▶ _What the task requires_:
The listing is to be reproduced exactly, excluding its pictures.

——————————

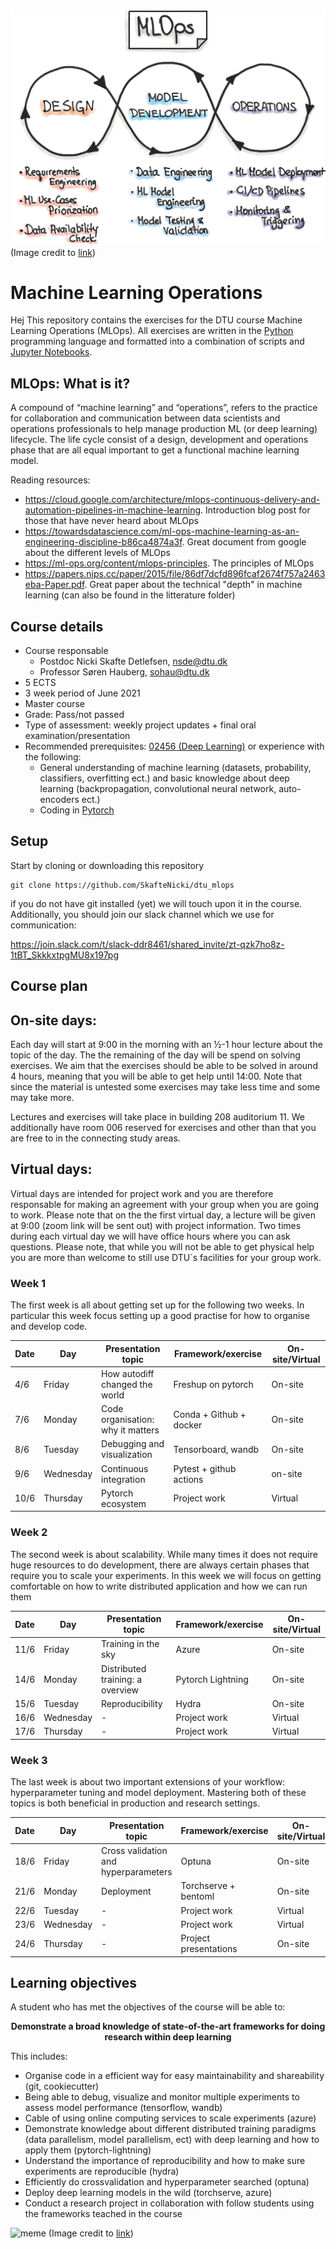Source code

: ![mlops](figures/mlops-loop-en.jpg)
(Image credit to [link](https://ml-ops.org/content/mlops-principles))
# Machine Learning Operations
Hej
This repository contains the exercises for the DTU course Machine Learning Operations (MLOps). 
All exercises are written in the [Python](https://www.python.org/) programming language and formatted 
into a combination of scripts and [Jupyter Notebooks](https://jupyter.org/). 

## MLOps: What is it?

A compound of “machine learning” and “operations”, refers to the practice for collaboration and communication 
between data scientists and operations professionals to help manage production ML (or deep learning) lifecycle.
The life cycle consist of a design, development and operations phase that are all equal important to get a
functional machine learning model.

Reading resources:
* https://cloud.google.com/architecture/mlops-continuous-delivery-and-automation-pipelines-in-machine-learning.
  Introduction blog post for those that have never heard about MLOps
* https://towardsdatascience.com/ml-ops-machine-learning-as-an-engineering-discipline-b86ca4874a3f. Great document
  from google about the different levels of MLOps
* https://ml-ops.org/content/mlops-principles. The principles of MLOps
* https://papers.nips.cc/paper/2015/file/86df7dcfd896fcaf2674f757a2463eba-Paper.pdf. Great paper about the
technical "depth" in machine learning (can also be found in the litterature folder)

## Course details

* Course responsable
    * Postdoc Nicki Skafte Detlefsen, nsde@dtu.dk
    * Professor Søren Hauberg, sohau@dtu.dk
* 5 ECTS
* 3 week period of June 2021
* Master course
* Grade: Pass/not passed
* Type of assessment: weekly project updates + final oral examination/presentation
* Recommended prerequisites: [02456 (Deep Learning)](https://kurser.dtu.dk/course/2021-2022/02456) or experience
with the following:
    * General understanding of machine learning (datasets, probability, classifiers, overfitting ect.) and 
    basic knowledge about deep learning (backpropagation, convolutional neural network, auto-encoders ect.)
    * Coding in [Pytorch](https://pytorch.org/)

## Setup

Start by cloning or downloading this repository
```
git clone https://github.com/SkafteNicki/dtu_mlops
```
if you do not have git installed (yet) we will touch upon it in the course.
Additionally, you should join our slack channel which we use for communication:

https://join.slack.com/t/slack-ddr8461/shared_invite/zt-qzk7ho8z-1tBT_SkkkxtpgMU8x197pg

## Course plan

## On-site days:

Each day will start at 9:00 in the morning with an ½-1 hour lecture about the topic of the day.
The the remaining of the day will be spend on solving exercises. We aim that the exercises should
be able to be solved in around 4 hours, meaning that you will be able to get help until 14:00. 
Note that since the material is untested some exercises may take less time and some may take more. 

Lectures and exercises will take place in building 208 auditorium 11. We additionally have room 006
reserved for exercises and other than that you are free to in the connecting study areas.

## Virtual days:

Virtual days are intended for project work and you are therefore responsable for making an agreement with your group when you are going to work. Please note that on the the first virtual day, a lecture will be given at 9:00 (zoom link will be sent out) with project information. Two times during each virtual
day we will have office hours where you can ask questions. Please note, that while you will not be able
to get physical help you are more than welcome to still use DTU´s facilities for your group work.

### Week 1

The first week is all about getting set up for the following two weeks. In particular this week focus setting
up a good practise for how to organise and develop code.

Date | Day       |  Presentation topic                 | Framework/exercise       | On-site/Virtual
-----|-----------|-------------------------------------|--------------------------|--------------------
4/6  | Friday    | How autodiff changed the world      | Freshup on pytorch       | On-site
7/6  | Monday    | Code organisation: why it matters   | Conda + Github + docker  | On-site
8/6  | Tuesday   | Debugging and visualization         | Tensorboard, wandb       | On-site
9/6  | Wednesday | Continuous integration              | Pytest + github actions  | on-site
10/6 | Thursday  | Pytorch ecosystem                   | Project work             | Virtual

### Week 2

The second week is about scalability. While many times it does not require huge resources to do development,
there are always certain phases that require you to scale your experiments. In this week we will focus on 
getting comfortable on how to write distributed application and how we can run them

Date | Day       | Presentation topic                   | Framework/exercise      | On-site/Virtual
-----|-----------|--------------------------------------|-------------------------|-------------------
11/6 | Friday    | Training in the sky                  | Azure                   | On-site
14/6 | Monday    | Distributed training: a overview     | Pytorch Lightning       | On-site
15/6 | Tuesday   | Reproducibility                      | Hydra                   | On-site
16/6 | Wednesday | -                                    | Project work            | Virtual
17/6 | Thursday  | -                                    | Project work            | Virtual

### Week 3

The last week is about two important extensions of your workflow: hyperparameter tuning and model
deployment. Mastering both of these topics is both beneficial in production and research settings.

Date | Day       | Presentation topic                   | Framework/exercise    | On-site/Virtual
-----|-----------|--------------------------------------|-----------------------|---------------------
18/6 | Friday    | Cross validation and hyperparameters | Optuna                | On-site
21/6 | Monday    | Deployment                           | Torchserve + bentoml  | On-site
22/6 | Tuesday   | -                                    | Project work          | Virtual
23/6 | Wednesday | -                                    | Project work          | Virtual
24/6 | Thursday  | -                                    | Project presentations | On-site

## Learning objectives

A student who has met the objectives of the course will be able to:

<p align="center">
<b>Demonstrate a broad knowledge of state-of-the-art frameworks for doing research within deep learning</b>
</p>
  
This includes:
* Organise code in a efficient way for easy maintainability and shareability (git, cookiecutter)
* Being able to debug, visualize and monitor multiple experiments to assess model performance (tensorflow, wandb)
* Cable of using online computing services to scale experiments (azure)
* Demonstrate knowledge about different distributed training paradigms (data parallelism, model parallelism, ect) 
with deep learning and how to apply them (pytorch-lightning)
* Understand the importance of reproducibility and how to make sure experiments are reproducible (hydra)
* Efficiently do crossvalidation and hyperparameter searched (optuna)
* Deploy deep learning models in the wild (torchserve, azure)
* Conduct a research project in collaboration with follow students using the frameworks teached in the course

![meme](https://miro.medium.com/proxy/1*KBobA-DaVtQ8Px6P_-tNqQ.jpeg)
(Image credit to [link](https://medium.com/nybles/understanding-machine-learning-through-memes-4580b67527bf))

——————————

▶ _Response to this exercise_:
Source code

: ![mlops](figures/mlops-loop-en.jpg)
(Image credit to [link](https://ml-ops.org/content/mlops-principles))
# Machine Learning Operations
Hej
This repository contains the exercises for the DTU course Machine Learning Operations (MLOps). 
All exercises are written in the [Python](https://www.python.org/) programming language and formatted 
into a combination of scripts and [Jupyter Notebooks](https://jupyter.org/). 

## MLOps: What is it?

A compound of “machine learning” and “operations”, refers to the practice for collaboration and communication 
between data scientists and operations professionals to help manage production ML (or deep learning) lifecycle.
The life cycle consist of a design, development and operations phase that are all equal important to get a
functional machine learning model.

Reading resources:
* https://cloud.google.com/architecture/mlops-continuous-delivery-and-automation-pipelines-in-machine-learning.
  Introduction blog post for those that have never heard about MLOps
* https://towardsdatascience.com/ml-ops-machine-learning-as-an-engineering-discipline-b86ca4874a3f. Great document
  from google about the different levels of MLOps
* https://ml-ops.org/content/mlops-principles. The principles of MLOps
* https://papers.nips.cc/paper/2015/file/86df7dcfd896fcaf2674f757a2463eba-Paper.pdf. Great paper about the
technical "depth" in machine learning (can also be found in the litterature folder)

## Course details

* Course responsable
    * Postdoc Nicki Skafte Detlefsen, nsde@dtu.dk
    * Professor Søren Hauberg, sohau@dtu.dk
* 5 ECTS
* 3 week period of June 2021
* Master course
* Grade: Pass/not passed
* Type of assessment: weekly project updates + final oral examination/presentation
* Recommended prerequisites: [02456 (Deep Learning)](https://kurser.dtu.dk/course/2021-2022/02456) or experience
with the following:
    * General understanding of machine learning (datasets, probability, classifiers, overfitting ect.) and 
    basic knowledge about deep learning (backpropagation, convolutional neural network, auto-encoders ect.)
    * Coding in [Pytorch](https://pytorch.org/)

## Setup

Start by cloning or downloading this repository
```
git clone https://github.com/SkafteNicki/dtu_mlops
```
if you do not have git installed (yet) we will touch upon it in the course.
Additionally, you should join our slack channel which we use for communication:

https://join.slack.com/t/slack-ddr8461/shared_invite/zt-qzk7ho8z-1tBT_SkkkxtpgMU8x197pg

## Course plan

## On-site days:

Each day will start at 9:00 in the morning with an ½-1 hour lecture about the topic of the day.
The the remaining of the day will be spend on solving exercises. We aim that the exercises should
be able to be solved in around 4 hours, meaning that you will be able to get help until 14:00. 
Note that since the material is untested some exercises may take less time and some may take more. 

Lectures and exercises will take place in building 208 auditorium 11. We additionally have room 006
reserved for exercises and other than that you are free to in the connecting study areas.

## Virtual days:

Virtual days are intended for project work and you are therefore responsable for making an agreement with your group when you are going to work. Please note that on the the first virtual day, a lecture will be given at 9:00 (zoom link will be sent out) with project information. Two times during each virtual
day we will have office hours where you can ask questions. Please note, that while you will not be able
to get physical help you are more than welcome to still use DTU´s facilities for your group work.

### Week 1

The first week is all about getting set up for the following two weeks. In particular this week focus setting
up a good practise for how to organise and develop code.

Date | Day       |  Presentation topic                 | Framework/exercise       | On-site/Virtual
-----|-----------|-------------------------------------|--------------------------|--------------------
4/6  | Friday    | How autodiff changed the world      | Freshup on pytorch       | On-site
7/6  | Monday    | Code organisation: why it matters   | Conda + Github + docker  | On-site
8/6  | Tuesday   | Debugging and visualization         | Tensorboard, wandb       | On-site
9/6  | Wednesday | Continuous integration              | Pytest + github actions  | on-site
10/6 | Thursday  | Pytorch ecosystem                   | Project work             | Virtual

### Week 2

The second week is about scalability. While many times it does not require huge resources to do development,
there are always certain phases that require you to scale your experiments. In this week we will focus on 
getting comfortable on how to write distributed application and how we can run them

Date | Day       | Presentation topic                   | Framework/exercise      | On-site/Virtual
-----|-----------|--------------------------------------|-------------------------|-------------------
11/6 | Friday    | Training in the sky                  | Azure                   | On-site
14/6 | Monday    | Distributed training: a overview     | Pytorch Lightning       | On-site
15/6 | Tuesday   | Reproducibility                      | Hydra                   | On-site
16/6 | Wednesday | -                                    | Project work            | Virtual
17/6 | Thursday  | -                                    | Project work            | Virtual

### Week 3

The last week is about two important extensions of your workflow: hyperparameter tuning and model
deployment. Mastering both of these topics is both beneficial in production and research settings.

Date | Day       | Presentation topic                   | Framework/exercise    | On-site/Virtual
-----|-----------|--------------------------------------|-----------------------|---------------------
18/6 | Friday    | Cross validation and hyperparameters | Optuna                | On-site
21/6 | Monday    | Deployment                           | Torchserve + bentoml  | On-site
22/6 | Tuesday   | -                                    | Project work          | Virtual
23/6 | Wednesday | -                                    | Project work          | Virtual
24/6 | Thursday  | -                                    | Project presentations | On-site

## Learning objectives

A student who has met the objectives of the course will be able to:

<p align="center">
<b>Demonstrate a broad knowledge of state-of-the-art frameworks for doing research within deep learning</b>
</p>
  
This includes:
* Organise code in a efficient way for easy maintainability and shareability (git, cookiecutter)
* Being able to debug, visualize and monitor multiple experiments to assess model performance (tensorflow, wandb)
* Cable of using online computing services to scale experiments (azure)
* Demonstrate knowledge about different distributed training paradigms (data parallelism, model parallelism, ect) 
with deep learning and how to apply them (pytorch-lightning)
* Understand the importance of reproducibility and how to make sure experiments are reproducible (hydra)
* Efficiently do crossvalidation and hyperparameter searched (optuna)
* Deploy deep learning models in the wild (torchserve, azure)
* Conduct a research project in collaboration with follow students using the frameworks teached in the course

![meme](https://miro.medium.com/proxy/1*KBobA-DaVtQ8Px6P_-tNqQ.jpeg)
(Image credit to [link](https://medium.com/nybles/understanding-machine-learning-through-memes-4580b67527bf))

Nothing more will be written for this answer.